— TO DO —
The answer should consist of each line from the data below that includes "object".

┄┄┄┄┄┄

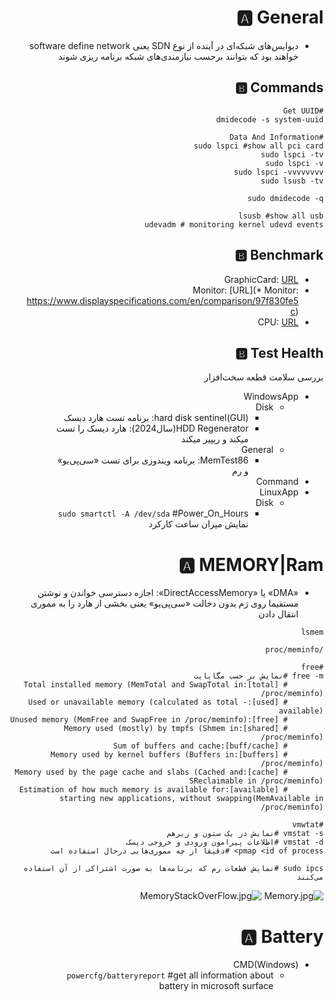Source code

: <div dir="rtl">

# 🅰️ General

* دیوایس‌های شبکه‌ای در آینده از نوع SDN یعنی software define network خواهند بود که بتوانند برحسب نیازمندی‌های شبکه برنامه ریزی شوند

## 🅱️ Commands

```shell
#Get UUID
dmidecode -s system-uuid

#Data And Information
sudo lspci #show all pci card
sudo lspci -tv
sudo lspci -v
sudo lspci -vvvvvvvv
sudo lsusb -tv

sudo dmidecode -q

lsusb #show all usb
udevadm # monitoring kernel udevd events
```

## 🅱️ Benchmark

* GraphicCard: [URL](http://gpuboss.com)
* Monitor: [URL](* Monitor: https://www.displayspecifications.com/en/comparison/97f830fe5c)
* CPU: [URL](http://cpuboss.com)

## 🅱️ Test Health

بررسی سلامت قطعه سخت‌افزار

* WindowsApp
    * Disk
        * hard disk sentinel(GUI): برنامه تست هارد دیسک
        * HDD Regenerator(سال2024): هارد دیسک را تست میکند و ریپیر میکند
    * General
        * MemTest86: برنامه ویندوزی برای تست «سی‌پی‌یو» و رم
* Command
* LinuxApp
    * Disk
        * `sudo smartctl -A /dev/sda` #Power_On_Hours نمایش میزان ساعت کارکرد

# 🅰️ MEMORY|Ram

* «DMA» یا «DirectAccessMemory»: اجازه دسترسی خواندن و نوشتن مستقیما روی رَم بدون دخالت «سی‌پی‌یو» یعنی بخشی از هارد را به مموری انتقال دادن

```shell
lsmem

/proc/meminfo

#free
free -m #نمایش بر حسب مگابایت
        # [total]:Total installed memory (MemTotal and SwapTotal in /proc/meminfo)
        # [used]:Used or unavailable memory (calculated as total - available)
        # [free]:Unused memory (MemFree and SwapFree in /proc/meminfo)
        # [shared]:Memory used (mostly) by tmpfs (Shmem in /proc/meminfo)
        # [buff/cache]:Sum of buffers and cache
        # [buffers]:Memory used by kernel buffers (Buffers in /proc/meminfo)
        # [cache]:Memory used by the page cache and slabs (Cached and SReclaimable in /proc/meminfo)
        # [available]:Estimation of how much memory is available for starting new applications, without swapping(MemAvailable in /proc/meminfo)

#vmwtat
vmstat -s #نمایش در یک ستون و زیرهم
vmstat -d #اطلاعات پیرامون ورودی و خروجی دیسک
pmap <id of process> #دقیقا از چه مموری‌هایی درحال استفاده است

sudo ipcs #نمایش قطعات رم که برنامه‌ها به صورت اشتراکی از آن استفاده می‌کنند
```

![Memory.jpg](/home/Files/01-Programming/GitHub/Codes/_srcFiles/Images/Memory.jpg "Memory.jpg")
![MemoryStackOverFlow.jpg](/home/Files/01-Programming/GitHub/Codes/_srcFiles/Images/MemoryStackOverFlow.jpg "MemoryStackOverFlow.jpg")

# 🅰️ Battery

* CMD(Windows)
    * `powercfg/batteryreport` #get all information about battery in microsoft surface

</div>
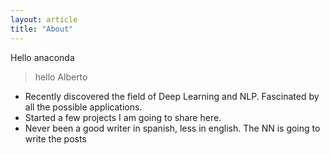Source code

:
 ```yaml
---
layout: article
title: "About"
---
```


Hello anaconda
> hello Alberto

- Recently discovered the field of Deep Learning and NLP. Fascinated by all the possible applications.
- Started a few projects I am going to share here.
- Never been a good writer in spanish, less in english. The NN is going to write the posts

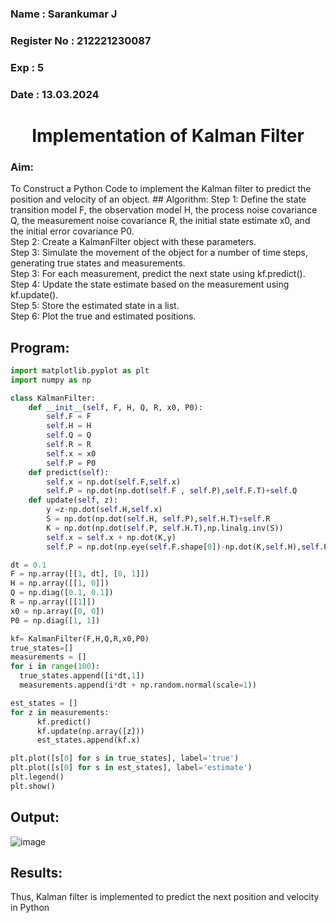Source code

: <H3>Name : Sarankumar J</H3>
<H3>Register No : 212221230087</H3>
<H3>Exp : 5</H3>
<H3>Date : 13.03.2024</H3>
<H1 ALIGN =CENTER> Implementation of Kalman Filter</H1>
<H3>Aim:</H3> To Construct a Python Code to implement the Kalman filter to predict the position and velocity of an object.
## Algorithm:
Step 1: Define the state transition model F, the observation model H, the process noise covariance Q, the measurement noise covariance R, the initial state estimate x0, and the initial error covariance P0.<BR>
Step 2:  Create a KalmanFilter object with these parameters.<BR>
Step 3: Simulate the movement of the object for a number of time steps, generating true states and measurements. <BR>
Step 3: For each measurement, predict the next state using kf.predict().<BR>
Step 4: Update the state estimate based on the measurement using kf.update().<BR>
Step 5: Store the estimated state in a list.<BR>
Step 6: Plot the true and estimated positions.<BR>

## Program:
```py
import matplotlib.pyplot as plt
import numpy as np

class KalmanFilter:
    def __init__(self, F, H, Q, R, x0, P0):
        self.F = F
        self.H = H 
        self.Q = Q 
        self.R = R
        self.x = x0
        self.P = P0
    def predict(self):
        self.x = np.dot(self.F,self.x)
        self.P = np.dot(np.dot(self.F , self.P),self.F.T)+self.Q
    def update(self, z):
        y =z-np.dot(self.H,self.x)
        S = np.dot(np.dot(self.H, self.P),self.H.T)+self.R
        K = np.dot(np.dot(self.P, self.H.T),np.linalg.inv(S))
        self.x = self.x + np.dot(K,y)
        self.P = np.dot(np.eye(self.F.shape[0])-np.dot(K,self.H),self.P)

dt = 0.1
F = np.array([[1, dt], [0, 1]])
H = np.array([[1, 0]])
Q = np.diag([0.1, 0.1])
R = np.array([[1]])
x0 = np.array([0, 0])
P0 = np.diag([1, 1])

kf= KalmanFilter(F,H,Q,R,x0,P0)
true_states=[]
measurements = []
for i in range(100):
  true_states.append([i*dt,1])
  measurements.append(i*dt + np.random.normal(scale=1))

est_states = []
for z in measurements:
      kf.predict()
      kf.update(np.array([z]))
      est_states.append(kf.x)

plt.plot([s[0] for s in true_states], label='true')
plt.plot([s[0] for s in est_states], label='estimate')
plt.legend()
plt.show()

```
## Output:
![image](https://github.com/SarankumarJ/Ex-5--AAI/assets/94778101/2729e1c8-b4ca-43c1-85ba-2ca64f70b4d4)


## Results:
Thus, Kalman filter is implemented to predict the next position and   velocity in Python



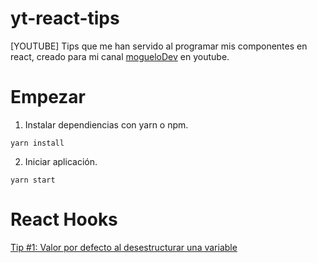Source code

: # yt-react-tips

[YOUTUBE] Tips que me han servido al programar mis componentes en react, creado para mi canal [mogueloDev](https://www.youtube.com/channel/UC7We0v9R6p88V7op23oCnWw) en youtube.

# Empezar

1. Instalar dependiencias con yarn o npm.

```
yarn install
```

2. Iniciar aplicación.

```
yarn start
```

# React Hooks

[Tip #1: Valor por defecto al desestructurar una variable](https://www.youtube.com/watch?v=T0ewUhBr0Xo)
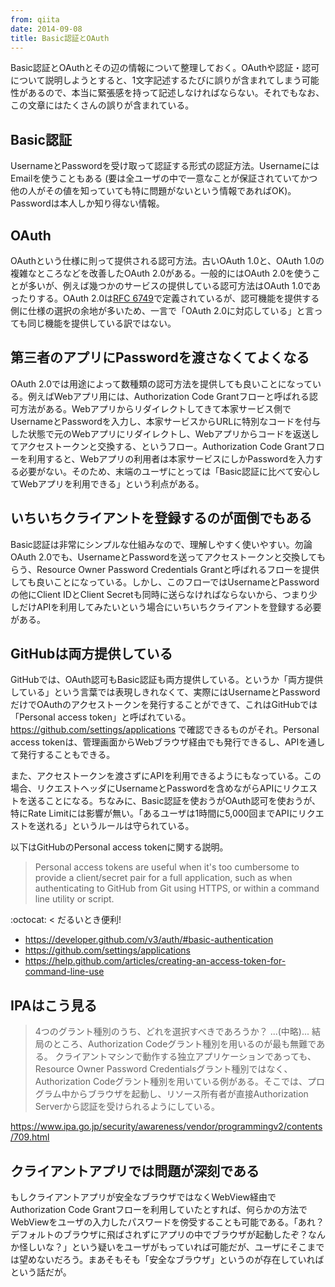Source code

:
 ```yaml
---
from: qiita
date: 2014-09-08
title: Basic認証とOAuth
---
```


Basic認証とOAuthとその辺の情報について整理しておく。OAuthや認証・認可について説明しようとすると、1文字記述するたびに誤りが含まれてしまう可能性があるので、本当に緊張感を持って記述しなければならない。それでもなお、この文章にはたくさんの誤りが含まれている。

## Basic認証
UsernameとPasswordを受け取って認証する形式の認証方法。UsernameにはEmailを使うこともある (要は全ユーザの中で一意なことが保証されていてかつ他の人がその値を知っていても特に問題がないという情報であればOK)。Passwordは本人しか知り得ない情報。

## OAuth
OAuthという仕様に則って提供される認可方法。古いOAuth 1.0と、OAuth 1.0の複雑なところなどを改善したOAuth 2.0がある。一般的にはOAuth 2.0を使うことが多いが、例えば幾つかのサービスの提供している認可方法はOAuth 1.0であったりする。OAuth 2.0は[RFC 6749](http://tools.ietf.org/html/rfc6749)で定義されているが、認可機能を提供する側に仕様の選択の余地が多いため、一言で「OAuth 2.0に対応している」と言っても同じ機能を提供している訳ではない。

## 第三者のアプリにPasswordを渡さなくてよくなる
OAuth 2.0では用途によって数種類の認可方法を提供しても良いことになっている。例えばWebアプリ用には、Authorization Code Grantフローと呼ばれる認可方法がある。Webアプリからリダイレクトしてきて本家サービス側でUsernameとPasswordを入力し、本家サービスからURLに特別なコードを付与した状態で元のWebアプリにリダイレクトし、Webアプリからコードを返送してアクセストークンと交換する、というフロー。Authorization Code Grantフローを利用すると、Webアプリの利用者は本家サービスにしかPasswordを入力する必要がない。そのため、末端のユーザにとっては「Basic認証に比べて安心してWebアプリを利用できる」という利点がある。

## いちいちクライアントを登録するのが面倒でもある
Basic認証は非常にシンプルな仕組みなので、理解しやすく使いやすい。勿論OAuth 2.0でも、UsernameとPasswordを送ってアクセストークンと交換してもらう、Resource Owner Password Credentials Grantと呼ばれるフローを提供しても良いことになっている。しかし、このフローではUsernameとPasswordの他にClient IDとClient Secretも同時に送らなければならないから、つまり少しだけAPIを利用してみたいという場合にいちいちクライアントを登録する必要がある。

## GitHubは両方提供している
GitHubでは、OAuth認可もBasic認証も両方提供している。というか「両方提供している」という言葉では表現しきれなくて、実際にはUsernameとPasswordだけでOAuthのアクセストークンを発行することができて、これはGitHubでは「Personal access token」と呼ばれている。https://github.com/settings/applications で確認できるものがそれ。Personal access tokenは、管理画面からWebブラウザ経由でも発行できるし、APIを通して発行することもできる。

また、アクセストークンを渡さずにAPIを利用できるようにもなっている。この場合、リクエストヘッダにUsernameとPasswordを含めながらAPIにリクエストを送ることになる。ちなみに、Basic認証を使おうがOAuth認可を使おうが、特にRate Limitには影響が無い。「あるユーザは1時間に5,000回までAPIにリクエストを送れる」というルールは守られている。

以下はGitHubのPersonal access tokenに関する説明。

> Personal access tokens are useful when it's too cumbersome to provide a client/secret pair for a full application, such as when authenticating to GitHub from Git using HTTPS, or within a command line utility or script.

:octocat: < だるいとき便利!

* https://developer.github.com/v3/auth/#basic-authentication
* https://github.com/settings/applications
* https://help.github.com/articles/creating-an-access-token-for-command-line-use

## IPAはこう見る
> 4つのグラント種別のうち、どれを選択すべきであろうか？
> ...(中略)...
> 結局のところ、Authorization Codeグラント種別を用いるのが最も無難である。 
クライアントマシンで動作する独立アプリケーションであっても、Resource Owner Password Credentialsグラント種別ではなく、Authorization Codeグラント種別を用いている例がある。そこでは、プログラム中からブラウザを起動し、リソース所有者が直接Authorization Serverから認証を受けられるようにしている。

https://www.ipa.go.jp/security/awareness/vendor/programmingv2/contents/709.html

## クライアントアプリでは問題が深刻である
もしクライアントアプリが安全なブラウザではなくWebView経由でAuthorization Code Grantフローを利用していたとすれば、何らかの方法でWebViewをユーザの入力したパスワードを傍受することも可能である。「あれ？デフォルトのブラウザに飛ばされずにアプリの中でブラウザが起動したぞ？なんか怪しいな？」という疑いをユーザがもっていれば可能だが、ユーザにそこまでは望めないだろう。まあそもそも「安全なブラウザ」というのが存在していればという話だが。

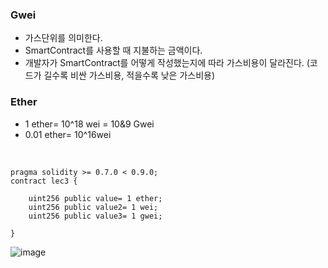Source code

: ### Gwei
- 가스단위를 의미한다.
- SmartContract를 사용할 때 지불하는 금액이다.
- 개발자가 SmartContract를 어떻게 작성했는지에 따라 가스비용이 달라진다. (코드가 길수록 비싼 가스비용, 적을수록 낮은 가스비용)

### Ether
- 1 ether= 10^18 wei = 10&9 Gwei
- 0.01 ether= 10^16wei

<Br>
  
```solidity
pragma solidity >= 0.7.0 < 0.9.0;
contract lec3 {

    uint256 public value= 1 ether;
    uint256 public value2= 1 wei;
    uint256 public value3= 1 gwei;

}                       
```
![image](https://user-images.githubusercontent.com/79950504/182095162-1ed49199-794c-4b50-bc94-b14d462e2ea9.png)
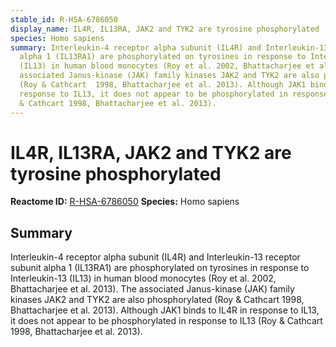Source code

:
 ```yaml
---
stable_id: R-HSA-6786050
display_name: IL4R, IL13RA, JAK2 and TYK2 are tyrosine phosphorylated
species: Homo sapiens
summary: Interleukin-4 receptor alpha subunit (IL4R) and Interleukin-13 receptor subunit
  alpha 1 (IL13RA1) are phosphorylated on tyrosines in response to Interleukin-13
  (IL13) in human blood monocytes (Roy et al. 2002, Bhattacharjee et al. 2013). The
  associated Janus-kinase (JAK) family kinases JAK2 and TYK2 are also phosphorylated
  (Roy & Cathcart  1998, Bhattacharjee et al. 2013). Although JAK1 binds to IL4R in
  response to IL13, it does not appear to be phosphorylated in response to IL13 (Roy
  & Cathcart 1998, Bhattacharjee et al. 2013).
---
```


# IL4R, IL13RA, JAK2 and TYK2 are tyrosine phosphorylated
**Reactome ID:** [R-HSA-6786050](https://reactome.org/content/detail/R-HSA-6786050)
**Species:** Homo sapiens

## Summary

Interleukin-4 receptor alpha subunit (IL4R) and Interleukin-13 receptor subunit alpha 1 (IL13RA1) are phosphorylated on tyrosines in response to Interleukin-13 (IL13) in human blood monocytes (Roy et al. 2002, Bhattacharjee et al. 2013). The associated Janus-kinase (JAK) family kinases JAK2 and TYK2 are also phosphorylated (Roy & Cathcart  1998, Bhattacharjee et al. 2013). Although JAK1 binds to IL4R in response to IL13, it does not appear to be phosphorylated in response to IL13 (Roy & Cathcart 1998, Bhattacharjee et al. 2013).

┄┄┄┄┄┄

— WRITTEN RESPONSE —
<H3>Aim:</H3> To Construct a Python Code to implement the Kalman filter to predict the position and velocity of an object.
Step 2:  Create a KalmanFilter object with these parameters.<BR>
Step 3: Simulate the movement of the object for a number of time steps, generating true states and measurements. <BR>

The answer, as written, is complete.